I don't have much experience with Jennifer Echols's writing; this is my first glimpse at one of her books. However, I do compartmentalize her with the period of life that I spent reading about melodramatic relationships and sex between teenagers that seemed too fake and too fast. I'm talking books like The Other Boy by Hailey Abbott and The Au Pairs. I didn't read many of those kinds of books, just because I found the material extremely repetitive and shallow. Such a Rush didn't seem like that kind of book, and I found the concept of a girl learning to be a pilot really interesting. It's definitely something you don't regularly see in a book.
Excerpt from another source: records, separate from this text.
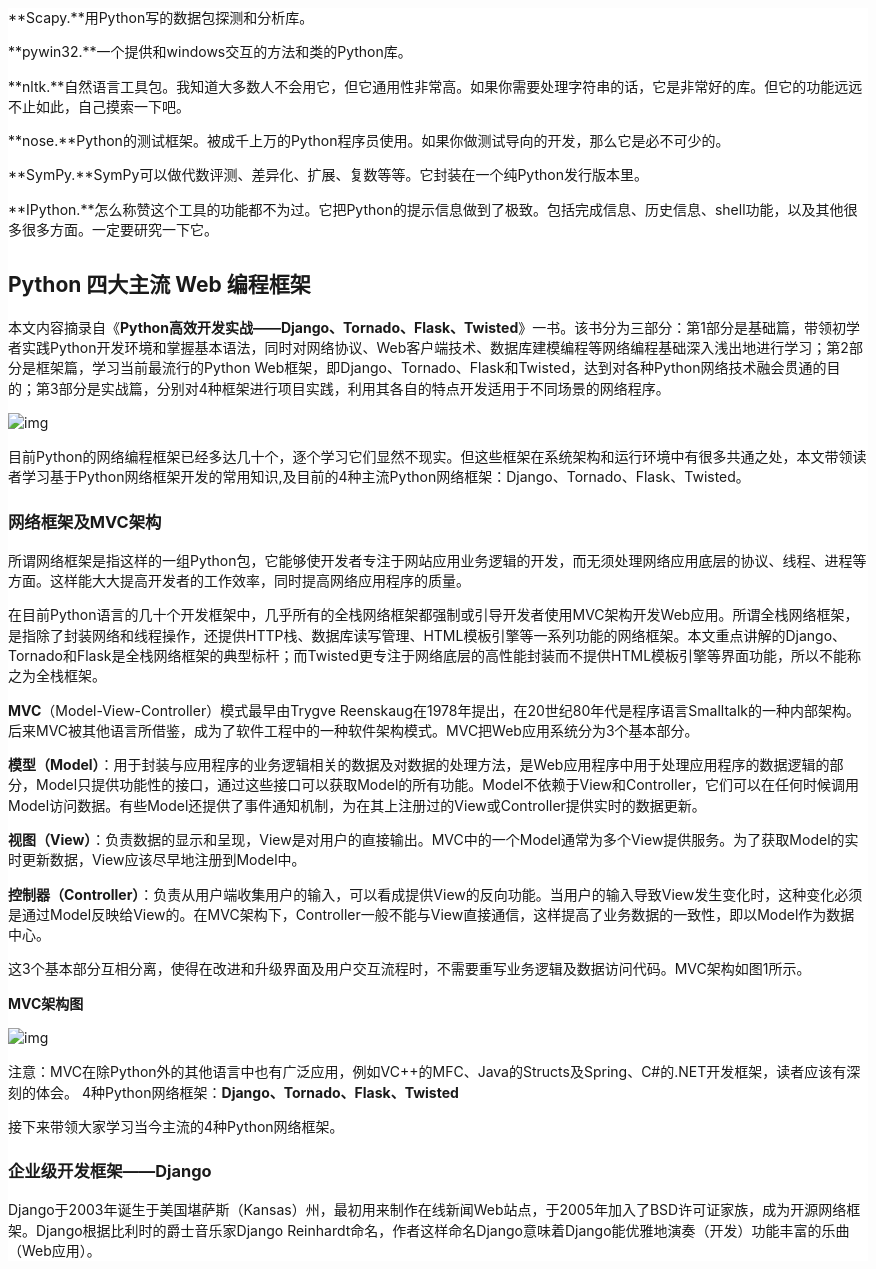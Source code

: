 **Scapy.**用Python写的数据包探测和分析库。

**pywin32.**一个提供和windows交互的方法和类的Python库。

**nltk.**自然语言工具包。我知道大多数人不会用它，但它通用性非常高。如果你需要处理字符串的话，它是非常好的库。但它的功能远远不止如此，自己摸索一下吧。

**nose.**Python的测试框架。被成千上万的Python程序员使用。如果你做测试导向的开发，那么它是必不可少的。

**SymPy.**SymPy可以做代数评测、差异化、扩展、复数等等。它封装在一个纯Python发行版本里。

**IPython.**怎么称赞这个工具的功能都不为过。它把Python的提示信息做到了极致。包括完成信息、历史信息、shell功能，以及其他很多很多方面。一定要研究一下它。

## Python 四大主流 Web 编程框架

本文内容摘录自《**Python高效开发实战——Django、Tornado、Flask、Twisted**》一书。该书分为三部分：第1部分是基础篇，带领初学者实践Python开发环境和掌握基本语法，同时对网络协议、Web客户端技术、数据库建模编程等网络编程基础深入浅出地进行学习；第2部分是框架篇，学习当前最流行的Python Web框架，即Django、Tornado、Flask和Twisted，达到对各种Python网络技术融会贯通的目的；第3部分是实战篇，分别对4种框架进行项目实践，利用其各自的特点开发适用于不同场景的网络程序。

![img](https://mmbiz.qpic.cn/mmbiz_png/iciaMJDiaNTbG6O4gYKBsv9b3YV3dYBiaqFiaMQ08xgAhOkMu8SSgVABkicLH9hxN7jB2kUulx0duoW1dhuKrh2Ocx9g/640?wx_fmt=png&wxfrom=5&wx_lazy=1&wx_co=1)

目前Python的网络编程框架已经多达几十个，逐个学习它们显然不现实。但这些框架在系统架构和运行环境中有很多共通之处，本文带领读者学习基于Python网络框架开发的常用知识,及目前的4种主流Python网络框架：Django、Tornado、Flask、Twisted。

### 网络框架及MVC架构

所谓网络框架是指这样的一组Python包，它能够使开发者专注于网站应用业务逻辑的开发，而无须处理网络应用底层的协议、线程、进程等方面。这样能大大提高开发者的工作效率，同时提高网络应用程序的质量。

在目前Python语言的几十个开发框架中，几乎所有的全栈网络框架都强制或引导开发者使用MVC架构开发Web应用。所谓全栈网络框架，是指除了封装网络和线程操作，还提供HTTP栈、数据库读写管理、HTML模板引擎等一系列功能的网络框架。本文重点讲解的Django、Tornado和Flask是全栈网络框架的典型标杆；而Twisted更专注于网络底层的高性能封装而不提供HTML模板引擎等界面功能，所以不能称之为全栈框架。

**MVC**（Model-View-Controller）模式最早由Trygve Reenskaug在1978年提出，在20世纪80年代是程序语言Smalltalk的一种内部架构。后来MVC被其他语言所借鉴，成为了软件工程中的一种软件架构模式。MVC把Web应用系统分为3个基本部分。

**模型（Model）**：用于封装与应用程序的业务逻辑相关的数据及对数据的处理方法，是Web应用程序中用于处理应用程序的数据逻辑的部分，Model只提供功能性的接口，通过这些接口可以获取Model的所有功能。Model不依赖于View和Controller，它们可以在任何时候调用Model访问数据。有些Model还提供了事件通知机制，为在其上注册过的View或Controller提供实时的数据更新。

**视图（View）**：负责数据的显示和呈现，View是对用户的直接输出。MVC中的一个Model通常为多个View提供服务。为了获取Model的实时更新数据，View应该尽早地注册到Model中。

**控制器（Controller）**：负责从用户端收集用户的输入，可以看成提供View的反向功能。当用户的输入导致View发生变化时，这种变化必须是通过Model反映给View的。在MVC架构下，Controller一般不能与View直接通信，这样提高了业务数据的一致性，即以Model作为数据中心。

这3个基本部分互相分离，使得在改进和升级界面及用户交互流程时，不需要重写业务逻辑及数据访问代码。MVC架构如图1所示。

**MVC架构图**

![img](https://mmbiz.qpic.cn/mmbiz_png/viaxzHeHib8e8sJRZrdkQXf1g4Mskr1PzBzomLiabYGxEeDjicHQcZaOZkE89xr2e0fiaMrFkKgwXpkuqFkuTfMTa3Q/640?wx_fmt=png&wxfrom=5&wx_lazy=1&wx_co=1)

注意：MVC在除Python外的其他语言中也有广泛应用，例如VC++的MFC、Java的Structs及Spring、C#的.NET开发框架，读者应该有深刻的体会。
4种Python网络框架：**Django、Tornado、Flask、Twisted**

接下来带领大家学习当今主流的4种Python网络框架。

### 企业级开发框架——Django

Django于2003年诞生于美国堪萨斯（Kansas）州，最初用来制作在线新闻Web站点，于2005年加入了BSD许可证家族，成为开源网络框架。Django根据比利时的爵士音乐家Django Reinhardt命名，作者这样命名Django意味着Django能优雅地演奏（开发）功能丰富的乐曲（Web应用）。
Also, I can't say no to a sexy bad boy, which is what Grayson is, supposedly.

In the beginning, I got into this book with all the excitement that Leah has on her first flying lesson. I've never read anything that depicted life in a trailer park to the extent that this book did, so it was a harsh glimpse into the way life is for people. However, I did feel that sometimes it was portrayed to the point of overkill because of the number of times Leah mentions the "whores on the beach" or the pitbull. Although Leah says time and time again that she isn't bitter about people having more than she does, the way she flies off the handle every time somebody questions her about her life makes those statements hypocritical. I can't hate her entirely, though; she takes what she has and runs with it. She's exceptionally driven, and I never wanted to strangle her at any time through the book, except maybe when she did that cutting at the throat motion, just because it seemed like a rude and random thing to do.

Now, the other characters. Grayson is a bipolar douchebag. He keeps assuming Leah is a whore, blackmails her into dating his brother for his own purposes, and despite all his sweet words, he still wants her to continue doing what he tells her to do. Alright, he's muscular, has curly blond hair, and always wears aviators and a cowboy hat. That's all really great, but not exactly a good reason for a person to fall in love with him. There is some depth to him, considering how he changes after he almost crashes his plane and after his father's death, but that could have been explored further instead of just being used as an excuse for his assholery. Alec and Molly are equally infuriating. I probably hated Molly most because she dragged Leah to a party even when Leah explicitly did not want to go. Molly is selfish and bitchy, a classic rich girl who puts herself first. Alec is one-dimensional and vindictive. The conflict in the book wasn't much of a conflict, since everybody seemed to already know what the problem was.

My greatest problem with this book is that it seemed supremely unrealistic, both in the way the plot unfolds and in the way the characters treat each other. Sure, Leah might be desperate, but it doesn't make sense that she would befriend people who treat her like trash and rub their richness in her face. There were also periods that Grayson or Leah would say something that was supposedly profound but sounded more like a preachy let-me-rub-a-moral-lesson-in-your-face line. I couldn't connect to any of the characters because I didn't find any of them that likable, and none of them possessed much depth. Also, why is the cover (gorgeous as it is) of a girl with straight hair when Leah harps so much over her curly hair?